2019 Central Region Championship

Tournament details
- City: Cochrane, Ontario
- Dates: 30 April - 4 May 2019
- Teams: 4
- Host team: Cochrane Crunch

Final positions
- Champions: Oakville Blades
- Runner-up: Hearst Lumberjacks

Tournament statistics
- Games played: 8
- Goals scored: 52 (6.5 per game)

= 2019 Dudley Hewitt Cup =

48th Central Canada Junior A ice hockey championship

The 2019 Dudley Hewitt Cup was the 48th Central Canada regional championship for the Canadian Junior Hockey League. The competition included the championship Oakville Blades of the OJHL, the Hearst Lumberjacks of the NOJHL, the Thunder Bay North Stars of the SIJHL, and host team, the Cochrane Crunch of the NOJHL. The Oakville Blades won the tournament and advanced to the 2019 National Junior A Hockey Championship in Brooks, Alberta.

==Teams==

The field of competition included the championship teams from the OJHL, the NOJHL, the SIJHL. The predetermined host team was also admitted to the tournament.

- Oakville Blades (OJHL)
Regular Season:44-5-2-4 (1st in OJHL West Division)
Playoffs: Defeated Brampton Admirals 4-1, Defeated Buffalo Jr. Sabres 4-1, Defeated Markham Royals 4-1, Defeated Wellington Dukes 4-0 to win league championship.

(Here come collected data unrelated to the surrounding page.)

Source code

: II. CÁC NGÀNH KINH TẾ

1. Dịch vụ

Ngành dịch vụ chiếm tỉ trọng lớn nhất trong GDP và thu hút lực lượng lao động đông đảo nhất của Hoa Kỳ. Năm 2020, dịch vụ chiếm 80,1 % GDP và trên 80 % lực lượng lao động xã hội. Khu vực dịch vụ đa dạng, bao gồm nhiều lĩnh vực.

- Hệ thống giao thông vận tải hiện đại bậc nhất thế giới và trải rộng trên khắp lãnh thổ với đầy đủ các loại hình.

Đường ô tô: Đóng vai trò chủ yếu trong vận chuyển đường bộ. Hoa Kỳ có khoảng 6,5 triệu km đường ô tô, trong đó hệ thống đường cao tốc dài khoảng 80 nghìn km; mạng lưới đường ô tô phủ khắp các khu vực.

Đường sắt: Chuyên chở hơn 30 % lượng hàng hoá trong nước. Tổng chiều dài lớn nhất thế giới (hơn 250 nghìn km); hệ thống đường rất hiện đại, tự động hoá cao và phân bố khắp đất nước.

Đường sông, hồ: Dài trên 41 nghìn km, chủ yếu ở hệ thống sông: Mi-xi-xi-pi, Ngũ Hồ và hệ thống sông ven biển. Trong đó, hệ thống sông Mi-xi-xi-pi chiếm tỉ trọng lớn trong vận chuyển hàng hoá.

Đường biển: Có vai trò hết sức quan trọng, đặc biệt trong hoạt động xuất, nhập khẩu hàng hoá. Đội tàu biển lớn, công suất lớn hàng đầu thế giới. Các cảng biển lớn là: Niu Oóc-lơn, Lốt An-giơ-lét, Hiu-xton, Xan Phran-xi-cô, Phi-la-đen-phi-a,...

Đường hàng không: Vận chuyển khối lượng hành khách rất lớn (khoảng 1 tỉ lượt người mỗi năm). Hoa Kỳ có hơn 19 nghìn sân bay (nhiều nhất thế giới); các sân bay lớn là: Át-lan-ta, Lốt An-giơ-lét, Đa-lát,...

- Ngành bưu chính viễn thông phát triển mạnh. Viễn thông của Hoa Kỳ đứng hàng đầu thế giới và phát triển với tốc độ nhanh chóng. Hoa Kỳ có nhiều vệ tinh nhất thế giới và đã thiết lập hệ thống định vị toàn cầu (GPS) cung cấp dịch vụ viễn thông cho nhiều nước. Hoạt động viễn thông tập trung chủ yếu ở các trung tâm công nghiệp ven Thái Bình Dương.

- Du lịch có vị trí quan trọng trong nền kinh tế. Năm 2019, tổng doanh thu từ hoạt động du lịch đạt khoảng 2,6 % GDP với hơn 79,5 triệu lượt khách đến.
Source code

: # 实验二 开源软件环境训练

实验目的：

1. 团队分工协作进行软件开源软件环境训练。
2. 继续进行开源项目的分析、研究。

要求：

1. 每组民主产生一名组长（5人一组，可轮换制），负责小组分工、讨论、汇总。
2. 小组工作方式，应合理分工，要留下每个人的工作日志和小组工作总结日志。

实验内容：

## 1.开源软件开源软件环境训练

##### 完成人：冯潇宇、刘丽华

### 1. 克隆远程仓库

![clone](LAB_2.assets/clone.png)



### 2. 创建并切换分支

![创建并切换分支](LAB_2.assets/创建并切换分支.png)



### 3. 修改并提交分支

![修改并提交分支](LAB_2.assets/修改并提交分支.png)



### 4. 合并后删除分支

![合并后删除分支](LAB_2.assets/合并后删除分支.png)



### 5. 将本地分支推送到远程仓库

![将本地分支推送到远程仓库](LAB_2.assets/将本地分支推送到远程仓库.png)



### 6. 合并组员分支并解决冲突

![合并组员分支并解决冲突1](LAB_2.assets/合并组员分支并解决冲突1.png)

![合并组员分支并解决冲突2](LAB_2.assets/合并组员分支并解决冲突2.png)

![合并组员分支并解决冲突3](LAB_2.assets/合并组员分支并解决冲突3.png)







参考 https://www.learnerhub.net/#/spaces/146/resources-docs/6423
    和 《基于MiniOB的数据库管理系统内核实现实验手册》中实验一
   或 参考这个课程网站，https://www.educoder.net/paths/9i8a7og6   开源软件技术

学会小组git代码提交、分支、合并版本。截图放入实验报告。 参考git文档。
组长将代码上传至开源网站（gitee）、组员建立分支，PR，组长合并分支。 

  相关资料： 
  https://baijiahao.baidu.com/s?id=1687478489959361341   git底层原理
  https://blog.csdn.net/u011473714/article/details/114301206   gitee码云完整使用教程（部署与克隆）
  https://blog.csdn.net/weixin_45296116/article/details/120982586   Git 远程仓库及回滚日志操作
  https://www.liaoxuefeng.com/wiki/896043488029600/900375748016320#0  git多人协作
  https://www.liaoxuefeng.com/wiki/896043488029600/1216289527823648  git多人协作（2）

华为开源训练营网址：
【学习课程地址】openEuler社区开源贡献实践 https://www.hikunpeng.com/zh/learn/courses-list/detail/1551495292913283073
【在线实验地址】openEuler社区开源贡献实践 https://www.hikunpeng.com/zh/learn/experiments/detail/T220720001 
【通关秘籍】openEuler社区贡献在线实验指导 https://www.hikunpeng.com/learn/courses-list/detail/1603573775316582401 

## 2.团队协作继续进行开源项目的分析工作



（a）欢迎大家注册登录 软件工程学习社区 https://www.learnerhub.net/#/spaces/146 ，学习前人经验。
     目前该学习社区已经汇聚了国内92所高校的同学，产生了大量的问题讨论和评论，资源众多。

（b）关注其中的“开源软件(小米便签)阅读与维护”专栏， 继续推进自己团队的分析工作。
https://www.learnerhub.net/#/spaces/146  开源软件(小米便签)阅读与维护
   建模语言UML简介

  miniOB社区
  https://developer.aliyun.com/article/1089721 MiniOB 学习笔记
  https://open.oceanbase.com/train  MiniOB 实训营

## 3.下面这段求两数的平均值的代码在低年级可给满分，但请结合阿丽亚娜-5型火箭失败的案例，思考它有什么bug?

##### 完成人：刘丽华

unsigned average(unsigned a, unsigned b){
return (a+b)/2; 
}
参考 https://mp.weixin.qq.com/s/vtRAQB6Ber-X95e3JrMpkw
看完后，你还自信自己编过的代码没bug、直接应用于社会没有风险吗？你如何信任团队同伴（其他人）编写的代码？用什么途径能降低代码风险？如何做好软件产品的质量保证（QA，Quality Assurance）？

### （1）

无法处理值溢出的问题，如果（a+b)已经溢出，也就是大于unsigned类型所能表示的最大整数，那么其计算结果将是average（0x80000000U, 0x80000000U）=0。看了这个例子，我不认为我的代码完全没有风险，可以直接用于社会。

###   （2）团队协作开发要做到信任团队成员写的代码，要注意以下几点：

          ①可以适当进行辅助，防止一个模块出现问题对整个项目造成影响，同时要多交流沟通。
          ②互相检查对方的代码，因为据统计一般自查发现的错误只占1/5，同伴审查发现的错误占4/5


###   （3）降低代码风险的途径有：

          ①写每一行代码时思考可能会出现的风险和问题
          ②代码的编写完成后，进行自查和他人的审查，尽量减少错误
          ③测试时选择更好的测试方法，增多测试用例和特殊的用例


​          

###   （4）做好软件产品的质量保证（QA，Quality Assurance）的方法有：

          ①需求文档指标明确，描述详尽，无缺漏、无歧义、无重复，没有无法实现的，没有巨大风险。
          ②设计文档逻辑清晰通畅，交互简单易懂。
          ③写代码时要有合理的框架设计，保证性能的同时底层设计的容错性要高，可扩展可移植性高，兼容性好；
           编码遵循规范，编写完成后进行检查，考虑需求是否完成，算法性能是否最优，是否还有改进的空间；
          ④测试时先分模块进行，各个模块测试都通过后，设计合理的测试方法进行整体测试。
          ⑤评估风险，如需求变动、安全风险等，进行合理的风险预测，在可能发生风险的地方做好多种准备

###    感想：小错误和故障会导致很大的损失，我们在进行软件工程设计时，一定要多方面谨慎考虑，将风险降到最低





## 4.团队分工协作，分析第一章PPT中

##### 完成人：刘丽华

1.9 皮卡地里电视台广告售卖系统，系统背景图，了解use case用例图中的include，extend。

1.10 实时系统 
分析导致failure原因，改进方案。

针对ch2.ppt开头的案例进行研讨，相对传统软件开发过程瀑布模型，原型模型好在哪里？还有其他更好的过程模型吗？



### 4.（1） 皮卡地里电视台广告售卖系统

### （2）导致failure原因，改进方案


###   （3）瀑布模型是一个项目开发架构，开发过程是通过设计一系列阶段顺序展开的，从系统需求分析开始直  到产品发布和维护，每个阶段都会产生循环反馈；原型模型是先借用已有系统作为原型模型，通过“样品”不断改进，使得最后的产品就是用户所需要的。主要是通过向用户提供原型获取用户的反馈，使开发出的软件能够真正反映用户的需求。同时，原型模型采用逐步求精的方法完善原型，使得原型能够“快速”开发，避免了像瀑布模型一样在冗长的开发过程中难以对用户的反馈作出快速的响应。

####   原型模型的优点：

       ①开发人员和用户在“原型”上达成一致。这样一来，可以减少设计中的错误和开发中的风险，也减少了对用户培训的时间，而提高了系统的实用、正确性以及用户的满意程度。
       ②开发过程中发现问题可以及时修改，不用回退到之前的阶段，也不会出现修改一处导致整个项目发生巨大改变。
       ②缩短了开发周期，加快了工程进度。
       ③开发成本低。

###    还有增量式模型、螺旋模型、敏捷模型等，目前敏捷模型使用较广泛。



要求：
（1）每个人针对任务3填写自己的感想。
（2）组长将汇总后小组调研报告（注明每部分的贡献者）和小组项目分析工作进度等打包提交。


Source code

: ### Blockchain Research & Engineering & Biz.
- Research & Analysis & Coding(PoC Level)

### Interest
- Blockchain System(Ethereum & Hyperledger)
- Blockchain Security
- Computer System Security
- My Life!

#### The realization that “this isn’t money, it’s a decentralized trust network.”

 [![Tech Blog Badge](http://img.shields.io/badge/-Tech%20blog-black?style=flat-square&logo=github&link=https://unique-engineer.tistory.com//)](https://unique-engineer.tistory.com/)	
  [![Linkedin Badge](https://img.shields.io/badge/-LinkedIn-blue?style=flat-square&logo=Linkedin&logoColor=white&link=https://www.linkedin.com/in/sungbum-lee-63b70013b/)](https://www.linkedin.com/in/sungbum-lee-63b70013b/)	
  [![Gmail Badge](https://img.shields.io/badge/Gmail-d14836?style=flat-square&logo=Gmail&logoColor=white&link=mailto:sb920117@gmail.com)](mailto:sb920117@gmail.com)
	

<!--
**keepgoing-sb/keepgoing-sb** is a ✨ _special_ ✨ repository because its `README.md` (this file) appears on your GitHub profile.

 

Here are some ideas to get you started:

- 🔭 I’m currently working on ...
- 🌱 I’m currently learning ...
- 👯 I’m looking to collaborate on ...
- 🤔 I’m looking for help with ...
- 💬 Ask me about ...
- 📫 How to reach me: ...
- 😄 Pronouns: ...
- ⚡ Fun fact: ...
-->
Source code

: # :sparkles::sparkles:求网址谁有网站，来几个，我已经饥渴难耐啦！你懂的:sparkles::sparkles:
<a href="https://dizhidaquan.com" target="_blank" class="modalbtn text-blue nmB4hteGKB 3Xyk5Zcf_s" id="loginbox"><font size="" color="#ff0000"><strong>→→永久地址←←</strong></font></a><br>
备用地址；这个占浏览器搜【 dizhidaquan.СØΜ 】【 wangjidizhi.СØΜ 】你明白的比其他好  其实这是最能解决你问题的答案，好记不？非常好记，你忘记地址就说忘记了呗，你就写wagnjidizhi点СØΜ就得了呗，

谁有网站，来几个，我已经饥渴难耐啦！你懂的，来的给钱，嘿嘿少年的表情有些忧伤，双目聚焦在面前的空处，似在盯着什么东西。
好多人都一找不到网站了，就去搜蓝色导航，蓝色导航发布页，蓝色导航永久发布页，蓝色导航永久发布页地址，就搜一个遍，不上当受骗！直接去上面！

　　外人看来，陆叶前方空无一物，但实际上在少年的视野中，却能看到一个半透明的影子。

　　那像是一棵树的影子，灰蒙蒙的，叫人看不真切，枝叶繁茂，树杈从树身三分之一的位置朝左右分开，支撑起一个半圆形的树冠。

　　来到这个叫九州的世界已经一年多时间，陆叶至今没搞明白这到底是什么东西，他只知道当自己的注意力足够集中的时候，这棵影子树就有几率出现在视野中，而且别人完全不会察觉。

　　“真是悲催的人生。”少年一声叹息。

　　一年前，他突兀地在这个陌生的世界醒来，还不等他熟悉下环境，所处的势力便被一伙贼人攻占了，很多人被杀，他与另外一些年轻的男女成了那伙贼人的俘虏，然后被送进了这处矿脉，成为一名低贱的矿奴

- Hearst Lumberjacks (NOJHL)
Regular Season:33-16-6-1 (1st in NOJHL East Division)
Playoffs: Defeated Timmins Rock 4-3, Defeated Powassan Voodoos 4-0, Defeated Soo Thunderbirds 4-3 to win league Championship.

- Thunder Bay North Stars (SIJHL)
Regular Season:49-5-1-1 (1st in SJIHL)
Playoffs: Defeated Dryden Ice Dogs 4-1, Defeated Red Lake Miners 4-1.

- Cochrane Crunch (Host)
Regular Season: 31-20-1-4 (5th in NOJHL East Division)
Playoffs: Defeated by Timmins Rock 2-0.

==Tournament==

After the preliminary round robin, the undefeated Oakville Blades advanced to the final, the 2nd-place Cochrane Crunch and third-place Hearst Lumberjacks advanced to the semifinal, and the fourth-place Thunder Bay North Stars were eliminated from competition.

|  | Round robin | OB | CC | HL | TN |
| 1 | Oakville Blades |  | 6-2 | 4-2 | 9-4 |
| 2 | Cochrane Crunch | 2-6 |  | 5-4 | 4-1 |
| 3 | Hearst Lumberjacks | 2-4 | 4-5 |  | 3-0 |
| 4 | Thunder Bay North Stars | 4-9 | 1-4 | 0-3 |  |

===Semifinals and final===

The Hearst Lumberjacks shutout the Cochrane Crunch in the semifinal by a score of 6-0. The Oakville Blades won the tournament, after defeating the Lumberjacks by a score of 2-0 in the final, and advanced to the 2019 National Junior A Hockey Championship in Brooks, Alberta.